Poor old RTI; the appetite for democracy among
Iraqis keeps racing ahead of the plodding plans for "capacity
building" that it drew up before the invasion. In November, the Washington
Post reported that when RTI's people arrived in the province of Taji, armed with
flowcharts and ready to set up local councils, they discovered that "the
Iraqi people formed their own representative councils in this region months ago,
and many of those were elected, not selected, as the occupation is
proposing". The Post quoted what one local man told a RTI contractor:
"We feel we are going backwards."
Johnson denies that the previous council was
elected and says, moreover, that RTI is only "assisting the Iraqis",
not making decisions for them. Perhaps, but it doesn't help that Johnson
compares Iraq's councils to "a New England town meeting" and quotes
another RTI consultant, who observed that the challenges in Iraq are "the
same thing I dealt with in Houston". So is this Iraqi sovereignty -
conceived in Washington, outsourced to North Carolina, modelled on Massachusetts
and Houston and then imposed on Basra and Baghdad?

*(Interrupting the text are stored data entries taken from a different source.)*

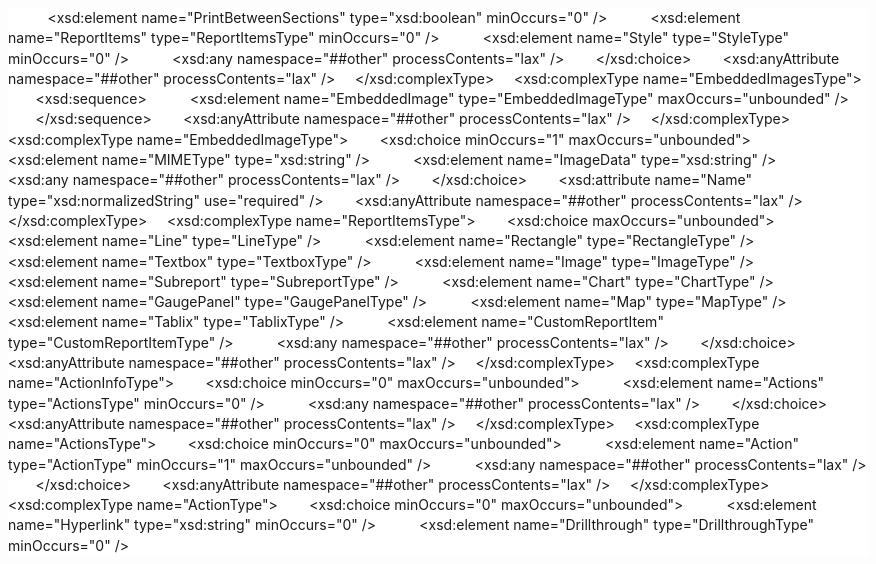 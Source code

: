           &lt;xsd:element name=&quot;PrintBetweenSections&quot; type=&quot;xsd:boolean&quot; minOccurs=&quot;0&quot; /&gt;
          &lt;xsd:element name=&quot;ReportItems&quot; type=&quot;ReportItemsType&quot; minOccurs=&quot;0&quot; /&gt;
          &lt;xsd:element name=&quot;Style&quot; type=&quot;StyleType&quot; minOccurs=&quot;0&quot; /&gt;
          &lt;xsd:any namespace=&quot;##other&quot; processContents=&quot;lax&quot; /&gt;
       &lt;/xsd:choice&gt;
       &lt;xsd:anyAttribute namespace=&quot;##other&quot; processContents=&quot;lax&quot; /&gt;
    &lt;/xsd:complexType&gt;
    &lt;xsd:complexType name=&quot;EmbeddedImagesType&quot;&gt;
       &lt;xsd:sequence&gt;
          &lt;xsd:element name=&quot;EmbeddedImage&quot; type=&quot;EmbeddedImageType&quot; maxOccurs=&quot;unbounded&quot; /&gt;
       &lt;/xsd:sequence&gt;
       &lt;xsd:anyAttribute namespace=&quot;##other&quot; processContents=&quot;lax&quot; /&gt;
    &lt;/xsd:complexType&gt;
    &lt;xsd:complexType name=&quot;EmbeddedImageType&quot;&gt;
       &lt;xsd:choice minOccurs=&quot;1&quot; maxOccurs=&quot;unbounded&quot;&gt;
          &lt;xsd:element name=&quot;MIMEType&quot; type=&quot;xsd:string&quot; /&gt;
          &lt;xsd:element name=&quot;ImageData&quot; type=&quot;xsd:string&quot; /&gt;
          &lt;xsd:any namespace=&quot;##other&quot; processContents=&quot;lax&quot; /&gt;
       &lt;/xsd:choice&gt;
       &lt;xsd:attribute name=&quot;Name&quot; type=&quot;xsd:normalizedString&quot; use=&quot;required&quot; /&gt;
       &lt;xsd:anyAttribute namespace=&quot;##other&quot; processContents=&quot;lax&quot; /&gt;
    &lt;/xsd:complexType&gt;
    &lt;xsd:complexType name=&quot;ReportItemsType&quot;&gt;
       &lt;xsd:choice maxOccurs=&quot;unbounded&quot;&gt;
          &lt;xsd:element name=&quot;Line&quot; type=&quot;LineType&quot; /&gt;
          &lt;xsd:element name=&quot;Rectangle&quot; type=&quot;RectangleType&quot; /&gt;
          &lt;xsd:element name=&quot;Textbox&quot; type=&quot;TextboxType&quot; /&gt;
          &lt;xsd:element name=&quot;Image&quot; type=&quot;ImageType&quot; /&gt;
          &lt;xsd:element name=&quot;Subreport&quot; type=&quot;SubreportType&quot; /&gt;
          &lt;xsd:element name=&quot;Chart&quot; type=&quot;ChartType&quot; /&gt;
          &lt;xsd:element name=&quot;GaugePanel&quot; type=&quot;GaugePanelType&quot; /&gt;
          &lt;xsd:element name=&quot;Map&quot; type=&quot;MapType&quot; /&gt;
          &lt;xsd:element name=&quot;Tablix&quot; type=&quot;TablixType&quot; /&gt;
          &lt;xsd:element name=&quot;CustomReportItem&quot; type=&quot;CustomReportItemType&quot; /&gt;
          &lt;xsd:any namespace=&quot;##other&quot; processContents=&quot;lax&quot; /&gt;
       &lt;/xsd:choice&gt;
       &lt;xsd:anyAttribute namespace=&quot;##other&quot; processContents=&quot;lax&quot; /&gt;
    &lt;/xsd:complexType&gt;
    &lt;xsd:complexType name=&quot;ActionInfoType&quot;&gt;
       &lt;xsd:choice minOccurs=&quot;0&quot; maxOccurs=&quot;unbounded&quot;&gt;
          &lt;xsd:element name=&quot;Actions&quot; type=&quot;ActionsType&quot; minOccurs=&quot;0&quot; /&gt;
          &lt;xsd:any namespace=&quot;##other&quot; processContents=&quot;lax&quot; /&gt;
       &lt;/xsd:choice&gt;
       &lt;xsd:anyAttribute namespace=&quot;##other&quot; processContents=&quot;lax&quot; /&gt;
    &lt;/xsd:complexType&gt;
    &lt;xsd:complexType name=&quot;ActionsType&quot;&gt;
       &lt;xsd:choice minOccurs=&quot;0&quot; maxOccurs=&quot;unbounded&quot;&gt;
          &lt;xsd:element name=&quot;Action&quot; type=&quot;ActionType&quot; minOccurs=&quot;1&quot; maxOccurs=&quot;unbounded&quot; /&gt;
          &lt;xsd:any namespace=&quot;##other&quot; processContents=&quot;lax&quot; /&gt;
       &lt;/xsd:choice&gt;
       &lt;xsd:anyAttribute namespace=&quot;##other&quot; processContents=&quot;lax&quot; /&gt;
    &lt;/xsd:complexType&gt;
    &lt;xsd:complexType name=&quot;ActionType&quot;&gt;
       &lt;xsd:choice minOccurs=&quot;0&quot; maxOccurs=&quot;unbounded&quot;&gt;
          &lt;xsd:element name=&quot;Hyperlink&quot; type=&quot;xsd:string&quot; minOccurs=&quot;0&quot; /&gt;
          &lt;xsd:element name=&quot;Drillthrough&quot; type=&quot;DrillthroughType&quot; minOccurs=&quot;0&quot; /&gt;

The United Nations, now that it has gone back
to Iraq, must somehow carve out a role for itself in all this mess. A good
start, if it decides that direct elections are impossible before the White
House's deadline of June 30, would be to demand that the deadline be scrapped.
However, the UN will have to do more than just monitor elections; it will have
to stop a robbery in progress - the American attempt to rob Iraq's future
democracy of the power to make meaningful decisions. And it all hinges on the
powers of the transitional government.
Washington wants a transitional body in Iraq
with the full powers of sovereign government, able to lock in decisions that an
elected government will inherit. To that end, Paul Bremer's CPA is pushing ahead
with its illegal free-market reforms, counting on these changes being ratified
by an Iraqi government that it can control. For instance, on January 31 Bremer
announced the awarding of the first three licences for foreign banks to operate
in Iraq. A week earlier, he had sent members of the Iraqi Governing Council to
the World Trade Organisation (WTO) to request observer status - the first step
to becoming a WTO member. And Iraq's occupiers have just negotiated an $850m
loan from the International Monetary Fund, giving the lender its usual leverage
to extract future economic "adjustments".
In other countries that have recently made the
transition to democracy - from South Africa to the Philippines and Argentina -
this transition between regimes is precisely when the most devastating betrayals
took place: backroom deals to transfer illegitimate debts, commitments made to
maintain "macro-economic continuity". Again and again, newly liberated
people arrive at the polls only to discover that there is precious little left
to vote for.
But in Iraq, it's not too late to block this
process. The key is to confine the mandate of any transitional government to
matters directly related to elections: the census, security, protection for
women and minorities.
And here's the really surprising thing: it
could actually happen. Why? Because all Washington's reasons for going to war
have evaporated; the only excuse left is President Bush's deep desire to bring
democracy to the Iraqi people. Of course, this desire is as much a lie as the
rest - but it is a lie that we can use. We can harness Bush's weakness on Iraq
to demand that the democracy lie become a reality, that Iraq be truly sovereign:
unshackled by debt, unencumbered by inherited contracts, unscarred by American
military bases, and with full control over its resources, from oil to
reparations.
Washington's hold on Iraq is growing weaker by
the day, while the pro-democracy forces inside the country grow stronger.
Genuine democracy could come to Iraq, not because Bush's war was right, but
because it has been proven so desperately wrong.